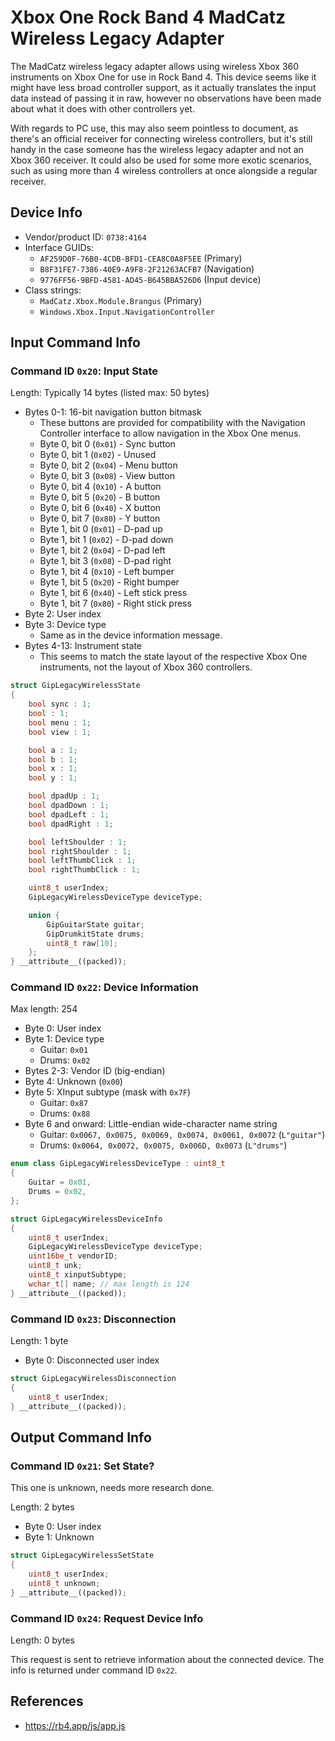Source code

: # Xbox One Rock Band 4 MadCatz Wireless Legacy Adapter

The MadCatz wireless legacy adapter allows using wireless Xbox 360 instruments on Xbox One for use in Rock Band 4. This device seems like it might have less broad controller support, as it actually translates the input data instead of passing it in raw, however no observations have been made about what it does with other controllers yet.

With regards to PC use, this may also seem pointless to document, as there's an official receiver for connecting wireless controllers, but it's still handy in the case someone has the wireless legacy adapter and not an Xbox 360 receiver. It could also be used for some more exotic scenarios, such as using more than 4 wireless controllers at once alongside a regular receiver.

## Device Info

- Vendor/product ID: `0738:4164`
- Interface GUIDs:
  - `AF259D0F-76B0-4CDB-BFD1-CEA8C0A8F5EE` (Primary)
  - `B8F31FE7-7386-40E9-A9F8-2F21263ACFB7` (Navigation)
  - `9776FF56-9BFD-4581-AD45-B645BBA526D6` (Input device)
- Class strings:
  - `MadCatz.Xbox.Module.Brangus` (Primary)
  - `Windows.Xbox.Input.NavigationController`

## Input Command Info

### Command ID `0x20`: Input State

Length: Typically 14 bytes (listed max: 50 bytes)

- Bytes 0-1: 16-bit navigation button bitmask
  - These buttons are provided for compatibility with the Navigation Controller interface to allow navigation in the Xbox One menus.
  - Byte 0, bit 0 (`0x01`) - Sync button
  - Byte 0, bit 1 (`0x02`) - Unused
  - Byte 0, bit 2 (`0x04`) - Menu button
  - Byte 0, bit 3 (`0x08`) - View button
  - Byte 0, bit 4 (`0x10`) - A button
  - Byte 0, bit 5 (`0x20`) - B button
  - Byte 0, bit 6 (`0x40`) - X button
  - Byte 0, bit 7 (`0x80`) - Y button
  - Byte 1, bit 0 (`0x01`) - D-pad up
  - Byte 1, bit 1 (`0x02`) - D-pad down
  - Byte 1, bit 2 (`0x04`) - D-pad left
  - Byte 1, bit 3 (`0x08`) - D-pad right
  - Byte 1, bit 4 (`0x10`) - Left bumper
  - Byte 1, bit 5 (`0x20`) - Right bumper
  - Byte 1, bit 6 (`0x40`) - Left stick press
  - Byte 1, bit 7 (`0x80`) - Right stick press
- Byte 2: User index
- Byte 3: Device type
  - Same as in the device information message.
- Bytes 4-13: Instrument state
  - This seems to match the state layout of the respective Xbox One instruments, not the layout of Xbox 360 controllers.

```cpp
struct GipLegacyWirelessState
{
    bool sync : 1;
    bool : 1;
    bool menu : 1;
    bool view : 1;

    bool a : 1;
    bool b : 1;
    bool x : 1;
    bool y : 1;

    bool dpadUp : 1;
    bool dpadDown : 1;
    bool dpadLeft : 1;
    bool dpadRight : 1;

    bool leftShoulder : 1;
    bool rightShoulder : 1;
    bool leftThumbClick : 1;
    bool rightThumbClick : 1;

    uint8_t userIndex;
    GipLegacyWirelessDeviceType deviceType;

    union {
        GipGuitarState guitar;
        GipDrumkitState drums;
        uint8_t raw[10];
    };
} __attribute__((packed));
```

### Command ID `0x22`: Device Information

Max length: 254

- Byte 0: User index
- Byte 1: Device type
  - Guitar: `0x01`
  - Drums: `0x02`
- Bytes 2-3: Vendor ID (big-endian)
- Byte 4: Unknown (`0x00`)
- Byte 5: XInput subtype (mask with `0x7F`)
  - Guitar: `0x87`
  - Drums: `0x88`
- Byte 6 and onward: Little-endian wide-character name string
  - Guitar: `0x0067, 0x0075, 0x0069, 0x0074, 0x0061, 0x0072` (`L"guitar"`)
  - Drums: `0x0064, 0x0072, 0x0075, 0x006D, 0x0073` (`L"drums"`)

```cpp
enum class GipLegacyWirelessDeviceType : uint8_t
{
    Guitar = 0x01,
    Drums = 0x02,
};

struct GipLegacyWirelessDeviceInfo
{
    uint8_t userIndex;
    GipLegacyWirelessDeviceType deviceType;
    uint16be_t vendorID;
    uint8_t unk;
    uint8_t xinputSubtype;
    wchar_t[] name; // max length is 124
} __attribute__((packed));
```

### Command ID `0x23`: Disconnection

Length: 1 byte

- Byte 0: Disconnected user index

```cpp
struct GipLegacyWirelessDisconnection
{
    uint8_t userIndex;
} __attribute__((packed));
```

## Output Command Info

### Command ID `0x21`: Set State?

This one is unknown, needs more research done.

Length: 2 bytes

- Byte 0: User index
- Byte 1: Unknown

```cpp
struct GipLegacyWirelessSetState
{
    uint8_t userIndex;
    uint8_t unknown;
} __attribute__((packed));
```

### Command ID `0x24`: Request Device Info

Length: 0 bytes

This request is sent to retrieve information about the connected device. The info is returned under command ID `0x22`.

## References

- https://rb4.app/js/app.js
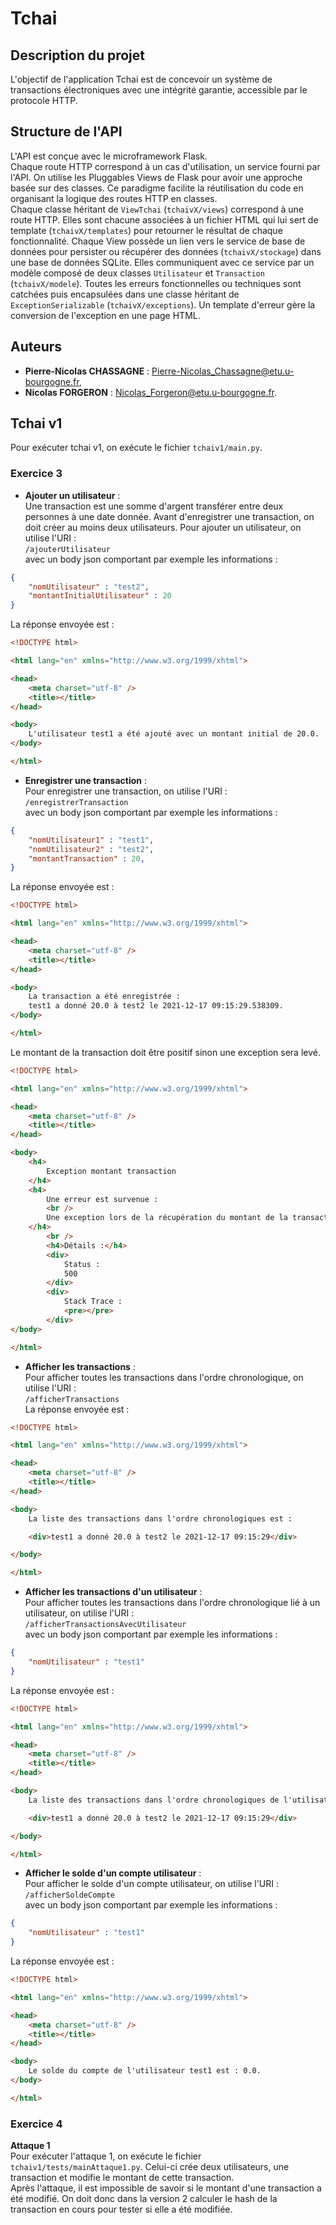 # Tchai
## Description du projet
L'objectif de l'application Tchai est de concevoir un système de transactions électroniques avec une intégrité garantie, accessible
par le protocole HTTP.

## Structure de l'API
L'API est conçue avec le microframework Flask.  
Chaque route HTTP correspond à un cas d'utilisation, un service fourni par l'API.
On utilise les Pluggables Views de Flask pour avoir une approche basée sur des classes. Ce paradigme facilite la réutilisation du code en organisant la logique des routes HTTP en classes.  
Chaque classe héritant de ```ViewTchai``` (```tchaivX/views```) correspond à une route HTTP. Elles sont chacune associées à un fichier HTML qui lui sert de template (```tchaivX/templates```) pour retourner le résultat de chaque fonctionnalité.
Chaque View possède un lien vers le service de base de données pour persister ou récupérer des données (```tchaivX/stockage```) dans une base de données SQLite. Elles communiquent avec ce service par un modèle composé de deux classes ```Utilisateur``` et ```Transaction``` (```tchaivX/modele```).
Toutes les erreurs fonctionnelles ou techniques sont catchées puis encapsulées dans une classe héritant de ```ExceptionSerializable``` (```tchaivX/exceptions```). Un template d'erreur gère la conversion de l'exception en une page HTML.

## Auteurs
-	__Pierre-Nicolas CHASSAGNE__ : Pierre-Nicolas_Chassagne@etu.u-bourgogne.fr,
-	__Nicolas FORGERON__ : Nicolas_Forgeron@etu.u-bourgogne.fr.


## Tchai v1
Pour exécuter tchai v1, on exécute le fichier ```tchaiv1/main.py```.
### Exercice 3
-	__Ajouter un utilisateur__ :  
Une transaction est une somme d'argent transférer entre deux personnes à une date donnée.
Avant d'enregistrer une transaction, on doit créer au moins deux utilisateurs.
Pour ajouter un utilisateur, on utilise l'URI :  
```/ajouterUtilisateur```  
avec un body json comportant par exemple les informations :
```json
{
    "nomUtilisateur" : "test2",
    "montantInitialUtilisateur" : 20
}
```
La réponse envoyée est :
```html
<!DOCTYPE html>

<html lang="en" xmlns="http://www.w3.org/1999/xhtml">

<head>
	<meta charset="utf-8" />
	<title></title>
</head>

<body>
	L'utilisateur test1 a été ajouté avec un montant initial de 20.0.
</body>

</html>
```
-	__Enregistrer une transaction__ :  
Pour enregistrer une transaction, on utilise l'URI :  
```/enregistrerTransaction```  
avec un body json comportant par exemple les informations :
```json
{
    "nomUtilisateur1" : "test1",
    "nomUtilisateur2" : "test2",
    "montantTransaction" : 20,
}
```
La réponse envoyée est :
```html
<!DOCTYPE html>

<html lang="en" xmlns="http://www.w3.org/1999/xhtml">

<head>
	<meta charset="utf-8" />
	<title></title>
</head>

<body>
	La transaction a été enregistrée :
	test1 a donné 20.0 à test2 le 2021-12-17 09:15:29.538309.
</body>

</html>
```
Le montant de la transaction doit être positif sinon une exception sera levé.
```html
<!DOCTYPE html>

<html lang="en" xmlns="http://www.w3.org/1999/xhtml">

<head>
	<meta charset="utf-8" />
	<title></title>
</head>

<body>
	<h4>
		Exception montant transaction
	</h4>
	<h4>
		Une erreur est survenue :
		<br />
        Une exception lors de la récupération du montant de la transaction : le montant de la transaction doit être positif ou nul.
    </h4>
		<br />
		<h4>Détails :</h4>
		<div>
			Status :
			500
		</div>
		<div>
			Stack Trace :
			<pre></pre>
		</div>
</body>

</html>
```

-	__Afficher les transactions__ :  
Pour afficher toutes les transactions dans l'ordre chronologique, on utilise l'URI :  
```/afficherTransactions```  
La réponse envoyée est :
```html
<!DOCTYPE html>

<html lang="en" xmlns="http://www.w3.org/1999/xhtml">

<head>
	<meta charset="utf-8" />
	<title></title>
</head>

<body>
	La liste des transactions dans l'ordre chronologiques est :

	<div>test1 a donné 20.0 à test2 le 2021-12-17 09:15:29</div>

</body>

</html>
```
-	__Afficher les transactions d'un utilisateur__ :  
Pour afficher toutes les transactions dans l'ordre chronologique lié à un utilisateur, on utilise l'URI :  
```/afficherTransactionsAvecUtilisateur```  
avec un body json comportant par exemple les informations :
```json
{
    "nomUtilisateur" : "test1"
}
```
La réponse envoyée est :
```html
<!DOCTYPE html>

<html lang="en" xmlns="http://www.w3.org/1999/xhtml">

<head>
	<meta charset="utf-8" />
	<title></title>
</head>

<body>
	La liste des transactions dans l'ordre chronologiques de l'utilisateur est :

	<div>test1 a donné 20.0 à test2 le 2021-12-17 09:15:29</div>

</body>

</html>
```
-	__Afficher le solde d'un compte utilisateur__ :  
Pour afficher le solde d'un compte utilisateur, on utilise l'URI :  
```/afficherSoldeCompte```  
avec un body json comportant par exemple les informations :
```json
{
    "nomUtilisateur" : "test1"
}
```
La réponse envoyée est :
```html
<!DOCTYPE html>

<html lang="en" xmlns="http://www.w3.org/1999/xhtml">

<head>
	<meta charset="utf-8" />
	<title></title>
</head>

<body>
	Le solde du compte de l'utilisateur test1 est : 0.0.
</body>

</html>
```
### Exercice 4
__Attaque 1__  
Pour exécuter l'attaque 1, on exécute le fichier ```tchaiv1/tests/mainAttaque1.py```.
Celui-ci crée deux utilisateurs, une transaction et modifie le montant de cette transaction.  
Après l'attaque, il est impossible de savoir si le montant d'une transaction a été modifié.
On doit donc dans la version 2 calculer le hash de la transaction en cours pour tester si elle a été modifiée.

---*---

> _BRIEF_: Skip the pictures and restate exactly the lines from the beginning of the listing to the line with "The MadCatz wireless", that line included.

> _EXERCISE RESPONSE_:
Source code

: # Xbox One Rock Band 4 MadCatz Wireless Legacy Adapter

The MadCatz wireless legacy adapter allows using wireless Xbox 360 instruments on Xbox One for use in Rock Band 4. This device seems like it might have less broad controller support, as it actually translates the input data instead of passing it in raw, however no observations have been made about what it does with other controllers yet.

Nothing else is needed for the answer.